Thresholds for "Influential"

Common rules of thumb:

  • \(D_i > 1\): Almost always influential (widely used cutoff).
  • \(D_i > \frac{4}{n}\): A more conservative threshold, flags more points for review.
  • \(D_i > \frac{4}{n - p - 1}\): Adjusts for model complexity.

These are guidelines, not hard rules. Always investigate flagged points rather than automatically removing them.

Variables Explained

Symbol Name Description
\(D_i\) Cook's Distance Influence measure for observation \(i\)
\(e_i\) Residual \(y_i - \hat{y}_i\), the error for observation \(i\)
\(h_{ii}\) Leverage Diagonal of the hat matrix for observation \(i\)
\(p\) Number of Parameters Including the intercept (e.g., 2 in SLR)
\(n\) Sample Size Number of observations
\(MSE\) Mean Squared Error \(\frac{1}{n-p} \sum e_i^2\)
\(\hat{y}_{j(i)}\) Leave-one-out Prediction Prediction for \(j\) without observation \(i\)
\(\mathbf{H}\) Hat Matrix \(\mathbf{X}(\mathbf{X}^T\mathbf{X})^{-1}\mathbf{X}^T\)

Worked Example

Data: Simple linear regression with \(n = 4\) observations.

\(x\) \(y\)
1 2
2 4
3 5
10 30

Step 1: Fit the model.
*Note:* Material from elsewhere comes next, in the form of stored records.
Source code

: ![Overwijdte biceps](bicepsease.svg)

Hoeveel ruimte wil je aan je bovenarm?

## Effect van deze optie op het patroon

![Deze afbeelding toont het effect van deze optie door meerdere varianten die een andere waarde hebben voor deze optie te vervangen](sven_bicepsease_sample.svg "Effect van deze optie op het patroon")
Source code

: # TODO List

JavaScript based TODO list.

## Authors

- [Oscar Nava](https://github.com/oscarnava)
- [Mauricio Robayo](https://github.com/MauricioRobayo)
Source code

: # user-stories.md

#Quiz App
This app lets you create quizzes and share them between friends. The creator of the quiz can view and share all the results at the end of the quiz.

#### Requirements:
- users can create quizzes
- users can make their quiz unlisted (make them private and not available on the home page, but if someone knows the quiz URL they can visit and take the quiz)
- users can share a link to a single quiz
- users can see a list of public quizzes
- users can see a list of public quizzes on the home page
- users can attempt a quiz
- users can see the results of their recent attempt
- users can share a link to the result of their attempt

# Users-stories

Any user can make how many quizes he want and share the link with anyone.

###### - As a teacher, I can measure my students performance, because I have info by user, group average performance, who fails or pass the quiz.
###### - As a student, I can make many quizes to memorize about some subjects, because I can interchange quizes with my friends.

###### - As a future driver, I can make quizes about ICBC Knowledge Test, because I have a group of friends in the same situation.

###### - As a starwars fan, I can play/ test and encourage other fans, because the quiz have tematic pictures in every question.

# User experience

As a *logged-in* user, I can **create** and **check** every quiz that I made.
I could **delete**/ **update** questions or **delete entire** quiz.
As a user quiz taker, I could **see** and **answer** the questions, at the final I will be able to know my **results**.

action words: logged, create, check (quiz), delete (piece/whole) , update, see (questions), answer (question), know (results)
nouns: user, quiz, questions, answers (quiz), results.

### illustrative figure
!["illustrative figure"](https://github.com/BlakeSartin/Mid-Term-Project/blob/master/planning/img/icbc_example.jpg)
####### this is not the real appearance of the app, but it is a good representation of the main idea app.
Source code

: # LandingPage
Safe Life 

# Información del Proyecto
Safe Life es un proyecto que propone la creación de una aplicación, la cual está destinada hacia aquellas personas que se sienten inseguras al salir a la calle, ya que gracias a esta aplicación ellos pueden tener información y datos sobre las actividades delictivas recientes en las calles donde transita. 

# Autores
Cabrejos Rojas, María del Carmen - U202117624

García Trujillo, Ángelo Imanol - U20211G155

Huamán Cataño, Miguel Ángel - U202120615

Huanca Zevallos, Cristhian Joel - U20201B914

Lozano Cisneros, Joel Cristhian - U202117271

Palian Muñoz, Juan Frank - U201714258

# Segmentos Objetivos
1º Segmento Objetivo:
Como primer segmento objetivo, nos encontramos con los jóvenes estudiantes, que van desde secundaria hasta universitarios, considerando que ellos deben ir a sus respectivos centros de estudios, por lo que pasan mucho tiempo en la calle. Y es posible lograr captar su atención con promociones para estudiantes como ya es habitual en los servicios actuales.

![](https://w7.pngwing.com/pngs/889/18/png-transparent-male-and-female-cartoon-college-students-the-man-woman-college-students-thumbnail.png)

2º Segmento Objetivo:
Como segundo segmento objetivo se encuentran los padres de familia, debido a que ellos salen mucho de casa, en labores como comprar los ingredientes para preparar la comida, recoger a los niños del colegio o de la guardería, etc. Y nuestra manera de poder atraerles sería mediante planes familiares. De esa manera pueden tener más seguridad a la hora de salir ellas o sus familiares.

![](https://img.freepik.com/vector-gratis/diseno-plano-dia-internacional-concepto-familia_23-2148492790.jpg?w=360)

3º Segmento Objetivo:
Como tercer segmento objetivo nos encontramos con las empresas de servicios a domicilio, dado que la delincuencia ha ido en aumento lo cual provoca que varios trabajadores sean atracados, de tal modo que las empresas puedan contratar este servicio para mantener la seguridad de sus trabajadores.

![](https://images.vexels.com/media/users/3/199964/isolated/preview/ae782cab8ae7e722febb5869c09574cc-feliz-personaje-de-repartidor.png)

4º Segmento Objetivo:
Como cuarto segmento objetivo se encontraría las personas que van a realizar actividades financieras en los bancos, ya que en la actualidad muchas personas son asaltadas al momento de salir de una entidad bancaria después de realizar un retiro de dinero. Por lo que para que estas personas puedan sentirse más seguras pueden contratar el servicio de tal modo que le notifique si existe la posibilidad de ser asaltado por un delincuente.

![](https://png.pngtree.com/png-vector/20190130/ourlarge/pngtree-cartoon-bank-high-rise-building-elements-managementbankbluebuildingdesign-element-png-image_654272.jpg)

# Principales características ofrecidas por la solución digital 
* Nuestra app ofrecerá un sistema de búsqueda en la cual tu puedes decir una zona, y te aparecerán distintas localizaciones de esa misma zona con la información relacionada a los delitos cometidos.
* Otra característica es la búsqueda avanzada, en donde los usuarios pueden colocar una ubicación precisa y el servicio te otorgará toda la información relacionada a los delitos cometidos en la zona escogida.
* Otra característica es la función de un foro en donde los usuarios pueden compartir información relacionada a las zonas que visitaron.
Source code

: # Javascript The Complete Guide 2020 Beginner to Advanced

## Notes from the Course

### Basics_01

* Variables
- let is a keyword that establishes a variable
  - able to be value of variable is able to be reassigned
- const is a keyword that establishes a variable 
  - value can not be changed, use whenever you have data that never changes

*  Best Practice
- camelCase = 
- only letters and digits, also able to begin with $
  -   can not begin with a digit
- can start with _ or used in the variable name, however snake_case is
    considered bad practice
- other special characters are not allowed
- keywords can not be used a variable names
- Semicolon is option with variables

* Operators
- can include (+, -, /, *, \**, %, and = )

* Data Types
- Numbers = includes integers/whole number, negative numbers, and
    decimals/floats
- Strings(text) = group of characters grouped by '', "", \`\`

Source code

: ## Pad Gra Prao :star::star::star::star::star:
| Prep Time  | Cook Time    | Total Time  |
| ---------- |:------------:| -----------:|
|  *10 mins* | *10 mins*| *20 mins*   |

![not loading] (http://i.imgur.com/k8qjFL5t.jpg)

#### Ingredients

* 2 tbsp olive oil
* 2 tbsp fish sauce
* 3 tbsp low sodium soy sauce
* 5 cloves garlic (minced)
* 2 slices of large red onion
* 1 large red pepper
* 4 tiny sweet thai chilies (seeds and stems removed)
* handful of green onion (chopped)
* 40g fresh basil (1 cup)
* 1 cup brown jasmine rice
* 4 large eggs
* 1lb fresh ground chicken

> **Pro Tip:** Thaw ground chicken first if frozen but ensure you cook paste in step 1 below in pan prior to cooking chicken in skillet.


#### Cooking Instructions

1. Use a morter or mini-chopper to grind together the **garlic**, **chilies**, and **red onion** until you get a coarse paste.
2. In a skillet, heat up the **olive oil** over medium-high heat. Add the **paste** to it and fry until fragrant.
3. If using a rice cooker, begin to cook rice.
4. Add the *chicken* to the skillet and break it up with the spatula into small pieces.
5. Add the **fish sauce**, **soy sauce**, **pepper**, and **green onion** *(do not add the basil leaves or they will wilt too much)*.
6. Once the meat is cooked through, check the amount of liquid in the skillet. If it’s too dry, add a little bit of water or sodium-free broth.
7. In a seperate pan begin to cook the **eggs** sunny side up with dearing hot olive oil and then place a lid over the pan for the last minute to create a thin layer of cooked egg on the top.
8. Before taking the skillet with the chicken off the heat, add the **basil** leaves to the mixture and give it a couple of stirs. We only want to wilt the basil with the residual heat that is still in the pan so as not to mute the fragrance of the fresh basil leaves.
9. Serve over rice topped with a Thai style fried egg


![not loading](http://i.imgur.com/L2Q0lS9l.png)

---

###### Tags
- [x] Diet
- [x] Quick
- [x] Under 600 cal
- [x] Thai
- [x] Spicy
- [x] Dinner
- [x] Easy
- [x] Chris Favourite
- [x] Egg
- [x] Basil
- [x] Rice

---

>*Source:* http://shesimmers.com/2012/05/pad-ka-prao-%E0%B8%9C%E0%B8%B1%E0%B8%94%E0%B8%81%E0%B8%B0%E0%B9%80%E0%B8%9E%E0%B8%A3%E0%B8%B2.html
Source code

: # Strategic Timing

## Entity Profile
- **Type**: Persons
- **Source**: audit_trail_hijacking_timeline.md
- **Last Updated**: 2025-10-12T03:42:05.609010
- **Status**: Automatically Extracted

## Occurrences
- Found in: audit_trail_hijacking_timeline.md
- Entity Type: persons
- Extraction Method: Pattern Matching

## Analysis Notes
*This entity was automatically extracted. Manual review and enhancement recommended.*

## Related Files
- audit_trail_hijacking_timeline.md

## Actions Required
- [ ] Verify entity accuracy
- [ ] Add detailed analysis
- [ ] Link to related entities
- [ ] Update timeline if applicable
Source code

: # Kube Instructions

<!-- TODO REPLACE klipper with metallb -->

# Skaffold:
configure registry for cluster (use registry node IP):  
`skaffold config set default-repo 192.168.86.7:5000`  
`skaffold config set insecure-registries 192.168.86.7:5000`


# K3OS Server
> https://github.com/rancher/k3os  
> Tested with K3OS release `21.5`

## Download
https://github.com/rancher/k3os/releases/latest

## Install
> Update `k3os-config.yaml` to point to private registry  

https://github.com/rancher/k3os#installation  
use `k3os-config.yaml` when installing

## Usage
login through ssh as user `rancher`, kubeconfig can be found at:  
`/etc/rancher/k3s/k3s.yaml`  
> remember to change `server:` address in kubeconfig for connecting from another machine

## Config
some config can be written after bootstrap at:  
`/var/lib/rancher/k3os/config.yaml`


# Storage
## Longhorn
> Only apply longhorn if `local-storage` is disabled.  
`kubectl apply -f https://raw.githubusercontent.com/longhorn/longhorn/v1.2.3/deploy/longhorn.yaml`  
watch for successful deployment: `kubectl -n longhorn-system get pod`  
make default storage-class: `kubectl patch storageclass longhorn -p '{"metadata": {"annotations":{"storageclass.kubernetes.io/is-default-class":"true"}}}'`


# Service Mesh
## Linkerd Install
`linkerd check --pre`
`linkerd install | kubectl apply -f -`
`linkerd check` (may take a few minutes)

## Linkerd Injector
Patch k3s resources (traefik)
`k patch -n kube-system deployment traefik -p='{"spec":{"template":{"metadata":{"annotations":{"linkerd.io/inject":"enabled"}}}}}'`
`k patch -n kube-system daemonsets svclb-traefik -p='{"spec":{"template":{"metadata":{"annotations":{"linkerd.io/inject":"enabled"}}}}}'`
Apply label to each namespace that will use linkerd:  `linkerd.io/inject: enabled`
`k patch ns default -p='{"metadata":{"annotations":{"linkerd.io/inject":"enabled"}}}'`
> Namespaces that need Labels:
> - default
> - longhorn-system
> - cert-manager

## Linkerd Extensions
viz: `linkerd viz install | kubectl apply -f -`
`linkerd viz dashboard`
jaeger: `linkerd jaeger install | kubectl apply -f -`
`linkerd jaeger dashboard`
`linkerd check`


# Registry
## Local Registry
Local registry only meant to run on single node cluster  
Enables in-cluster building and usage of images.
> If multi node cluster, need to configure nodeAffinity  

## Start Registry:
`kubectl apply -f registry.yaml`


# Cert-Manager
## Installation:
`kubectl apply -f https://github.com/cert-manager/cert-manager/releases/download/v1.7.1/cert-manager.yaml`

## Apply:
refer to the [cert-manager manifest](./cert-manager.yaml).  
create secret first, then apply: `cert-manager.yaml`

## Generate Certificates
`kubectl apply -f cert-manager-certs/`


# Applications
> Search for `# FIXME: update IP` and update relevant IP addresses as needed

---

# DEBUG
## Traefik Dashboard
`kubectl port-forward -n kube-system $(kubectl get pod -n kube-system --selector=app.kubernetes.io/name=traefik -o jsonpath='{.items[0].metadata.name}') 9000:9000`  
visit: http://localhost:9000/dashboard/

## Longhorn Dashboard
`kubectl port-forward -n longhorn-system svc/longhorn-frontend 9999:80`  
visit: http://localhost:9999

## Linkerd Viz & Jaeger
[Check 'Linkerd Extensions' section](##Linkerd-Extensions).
The OLS fit gives \(\hat{y} = -0.74 + 3.05x\).

  • \(MSE = 2.73\), \(p = 2\)

Step 2: Compute residuals and leverages.

\(i\) \(\hat{y}_i\) \(e_i\) \(h_{ii}\)
1 2.31 -0.31 0.46
2 5.36 -1.36 0.29
3 8.41 -3.41 0.18
4 29.72 0.28 0.83

(Note: Point 4 at \(x = 10\) has very high leverage \(h_{44} = 0.83\).)

Step 3: Compute Cook's Distance.

For observation 4:

\[ D_4 = \frac{(0.28)^2}{2 \times 2.73} \cdot \frac{0.83}{(1 - 0.83)^2} = \frac{0.078}{5.46} \cdot \frac{0.83}{0.029} = 0.014 \times 28.6 = 0.41 \]

For observation 3:

\[ D_3 = \frac{(-3.41)^2}{2 \times 2.73} \cdot \frac{0.18}{(1 - 0.18)^2} = \frac{11.63}{5.46} \cdot \frac{0.18}{0.67} = 2.13 \times 0.27 = 0.57 \]

Observation 3 has the highest Cook's Distance here — it has a large residual. Even though observation 4 has extreme leverage, its residual is small because it pulls the line toward itself.

Common Mistakes

  • High leverage = influential: Not necessarily. A point can have high leverage but sit right on the regression line (small residual), giving a low Cook's Distance.
  • Large residual = influential: Not necessarily. An outlier in \(y\) near \(\bar{x}\) has low leverage, so it may not shift the line much.
  • Automatically removing influential points: Cook's Distance flags points for investigation, not deletion. The point might be the most informative observation in your dataset.
  • Using only one threshold: Different thresholds flag different numbers of points. Always look at the distribution of \(D_i\) values, not just a single cutoff.